Saturday, May 11, 2013

LOST AND BROKEN, LONELY HOUR OF THE NIGHT


LOST AND BROKEN, LONELY HOUR OF THE NIGHT

Lost and broken, lonely hour of the night. Wounded,
but it doesn’t matter by what anymore.
Intimate estrangement with the sleeping town,
don’t know whether I’m a streetlamp or a window,
but it’s all right, all right for the moment.
Enticingly sweet, almost peace, when
I remember my exile isn’t dishonest
and how far I had to come to believe in my solitude.
Hard not to betray your imagination sometimes
by resenting what you had to lose to stay true to it.

I don’t. There’s a soft beauty like an autumn night,
though it’s spring, in the voice of the ghost
of the train whistle howling by and a distance
even space can’t conceive of that comes close
to breaking my heart like the rain acquainted through tears
overflowing with the sorrows of too many eyes
to care whether it’s a freshly dug grave
or a garden it falls upon. Things we attribute
our mortality to bloom and perish like the new moon
I can’t see through the clouds tonight, but trust is there.

This is the rose of dark abundance. This is the thorn
of bright vacancy. If I saw a star right now
I’d think it’s light were a mode of longing
for something beyond love and death it doesn’t
even know about on the neither side of its shining.
Maybe it wants to whisper something into the ears
on the towers of Pleiadic larkspur that will change their lives.
Maybe it’s just tilting at a galactic windmill
that keeps quixotically turning and turning
over and over again in its heart like a gust of time
blowing on a prayer wheel as fixed as a sundial
following its own shadow like a direction to the light.

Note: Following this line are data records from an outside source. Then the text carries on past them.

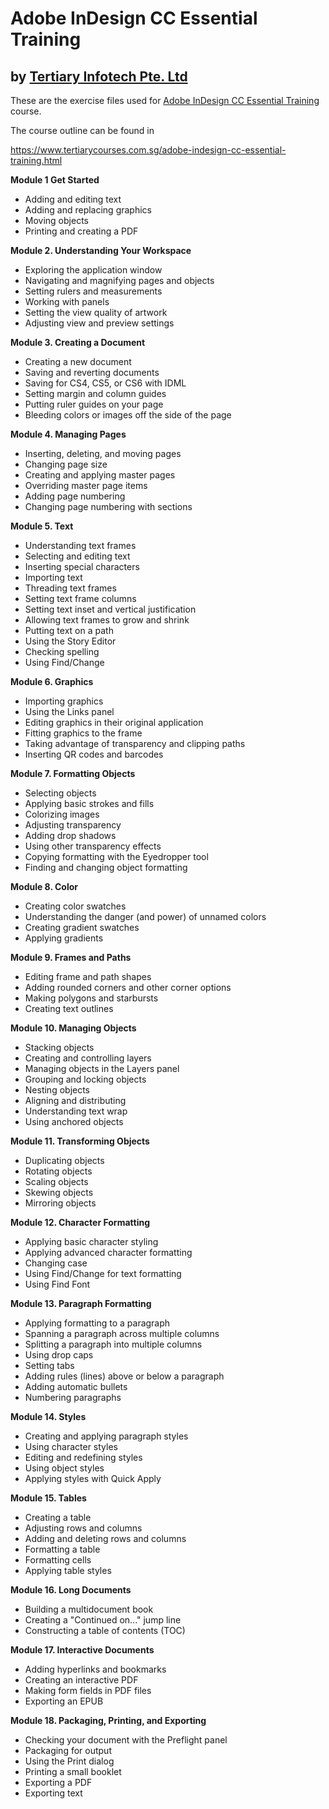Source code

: # Adobe InDesign CC Essential Training
## by [Tertiary Infotech Pte. Ltd](https://www.tertiarycourses.com.sg/)

These are the exercise files used for [Adobe InDesign CC Essential Training](https://www.tertiarycourses.com.sg/adobe-indesign-cc-essential-training.html) course. 

The course outline can be found in 

https://www.tertiarycourses.com.sg/adobe-indesign-cc-essential-training.html

<p><strong>Module 1 Get Started</strong></p>
<ul>
<li>Adding and editing text</li>
<li>Adding and replacing graphics</li>
<li>Moving objects&nbsp;</li>
<li>Printing and creating a PDF</li>
</ul>
<p><strong>Module 2. Understanding Your Workspace</strong></p>
<ul>
<li>Exploring the application window</li>
<li>Navigating and magnifying pages and objects</li>
<li>Setting rulers and measurements</li>
<li>Working with panels</li>
<li>Setting the view quality of artwork</li>
<li>Adjusting view and preview settings</li>
</ul>
<p><strong>Module 3. Creating a Document</strong></p>
<ul>
<li>Creating a new document&nbsp;</li>
<li>Saving and reverting documents&nbsp;</li>
<li>Saving for CS4, CS5, or CS6 with IDML</li>
<li>Setting margin and column guides&nbsp;</li>
<li>Putting ruler guides on your page</li>
<li>Bleeding colors or images off the side of the page</li>
</ul>
<p><strong>Module 4. Managing Pages</strong></p>
<ul>
<li>Inserting, deleting, and moving pages</li>
<li>Changing page size</li>
<li>Creating and applying master pages</li>
<li>Overriding master page items</li>
<li>Adding page numbering</li>
<li>Changing page numbering with sections</li>
</ul>
<p><strong>Module 5. Text</strong></p>
<ul>
<li>Understanding text frames</li>
<li>Selecting and editing text</li>
<li>Inserting special characters</li>
<li>Importing text</li>
<li>Threading text frames</li>
<li>Setting text frame columns</li>
<li>Setting text inset and vertical justification</li>
<li>Allowing text frames to grow and shrink</li>
<li>Putting text on a path</li>
<li>Using the Story Editor</li>
<li>Checking spelling</li>
<li>Using Find/Change</li>
</ul>
<p><strong>Module 6. Graphics</strong></p>
<ul>
<li>Importing graphics</li>
<li>Using the Links panel</li>
<li>Editing graphics in their original application</li>
<li>Fitting graphics to the frame</li>
<li>Taking advantage of transparency and clipping paths</li>
<li>Inserting QR codes and barcodes</li>
</ul>
<p><strong>Module 7. Formatting Objects</strong></p>
<ul>
<li>Selecting objects</li>
<li>Applying basic strokes and fills</li>
<li>Colorizing images</li>
<li>Adjusting transparency</li>
<li>Adding drop shadows</li>
<li>Using other transparency effects</li>
<li>Copying formatting with the Eyedropper tool</li>
<li>Finding and changing object formatting</li>
</ul>
<p><strong>Module 8. Color</strong></p>
<ul>
<li>Creating color swatches</li>
<li>Understanding the danger (and power) of unnamed colors</li>
<li>Creating gradient swatches</li>
<li>Applying gradients</li>
</ul>
<p><strong>Module 9. Frames and Paths</strong></p>
<ul>
<li>Editing frame and path shapes</li>
<li>Adding rounded corners and other corner options</li>
<li>Making polygons and starbursts</li>
<li>Creating text outlines</li>
</ul>
<p><strong>Module 10. Managing Objects</strong></p>
<ul>
<li>Stacking objects</li>
<li>Creating and controlling layers</li>
<li>Managing objects in the Layers panel</li>
<li>Grouping and locking objects</li>
<li>Nesting objects</li>
<li>Aligning and distributing</li>
<li>Understanding text wrap</li>
<li>Using anchored objects</li>
</ul>
<p><strong>Module 11. Transforming Objects</strong></p>
<ul>
<li>Duplicating objects</li>
<li>Rotating objects&nbsp;</li>
<li>Scaling objects</li>
<li>Skewing objects</li>
<li>Mirroring objects</li>
</ul>
<p><strong>Module 12. Character Formatting</strong></p>
<ul>
<li>Applying basic character styling</li>
<li>Applying advanced character formatting</li>
<li>Changing case</li>
<li>Using Find/Change for text formatting</li>
<li>Using Find Font</li>
</ul>
<p><strong>Module 13. Paragraph Formatting</strong></p>
<ul>
<li>Applying formatting to a paragraph</li>
<li>Spanning a paragraph across multiple columns</li>
<li>Splitting a paragraph into multiple columns</li>
<li>Using drop caps</li>
<li>Setting tabs</li>
<li>Adding rules (lines) above or below a paragraph</li>
<li>Adding automatic bullets</li>
<li>Numbering paragraphs</li>
</ul>
<p><strong>Module 14. Styles</strong></p>
<ul>
<li>Creating and applying paragraph styles</li>
<li>Using character styles</li>
<li>Editing and redefining styles</li>
<li>Using object styles</li>
<li>Applying styles with Quick Apply</li>
</ul>
<p><strong>Module 15. Tables</strong></p>
<ul>
<li>Creating a table</li>
<li>Adjusting rows and columns</li>
<li>Adding and deleting rows and columns</li>
<li>Formatting a table</li>
<li>Formatting cells</li>
<li>Applying table styles</li>
</ul>
<p><strong>Module 16. Long Documents</strong></p>
<ul>
<li>Building a multidocument book</li>
<li>Creating a "Continued on..." jump line</li>
<li>Constructing a table of contents (TOC)</li>
</ul>
<p><strong>Module 17. Interactive Documents</strong></p>
<ul>
<li>Adding hyperlinks and bookmarks&nbsp;</li>
<li>Creating an interactive PDF&nbsp;</li>
<li>Making form fields in PDF files&nbsp;</li>
<li>Exporting an EPUB&nbsp;</li>
</ul>
<p><strong>Module 18. Packaging, Printing, and Exporting</strong></p>
<ul>
<li>Checking your document with the Preflight panel&nbsp;</li>
<li>Packaging for output</li>
<li>Using the Print dialog</li>
<li>Printing a small booklet&nbsp;</li>
<li>Exporting a PDF&nbsp;</li>
<li>Exporting text</li>
</ul>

Or maybe in some kind of indeterminate way
we’re both wavelengths in synch trying
to sprout wings for the immensities ahead,
fireflies and dragons alike, staring into the darkness,
hoping to open the eyes of wildflowers on a hillside
that have reclaimed the far fields no one’s ploughed under for lightyears,
me, for a bit of blue sky that’s never witnessed a false dawn,
and it, for a loveletter that finally wrote back
though there was nothing but solitude and silence inside,
and the fragrance of burning doves in the emptiness
that take shelter under the eaves of this house of life
that keeps rising out of its own ashes at the faint sound
of the half-familiar song of a sacred syllable
we derived an inalienable solace from once as if
the only way to respond to pain were, indelibly,
with flowers, waterlilies and wild irises down by the river,
blooming in the urns of our childhood like pyres in the rain.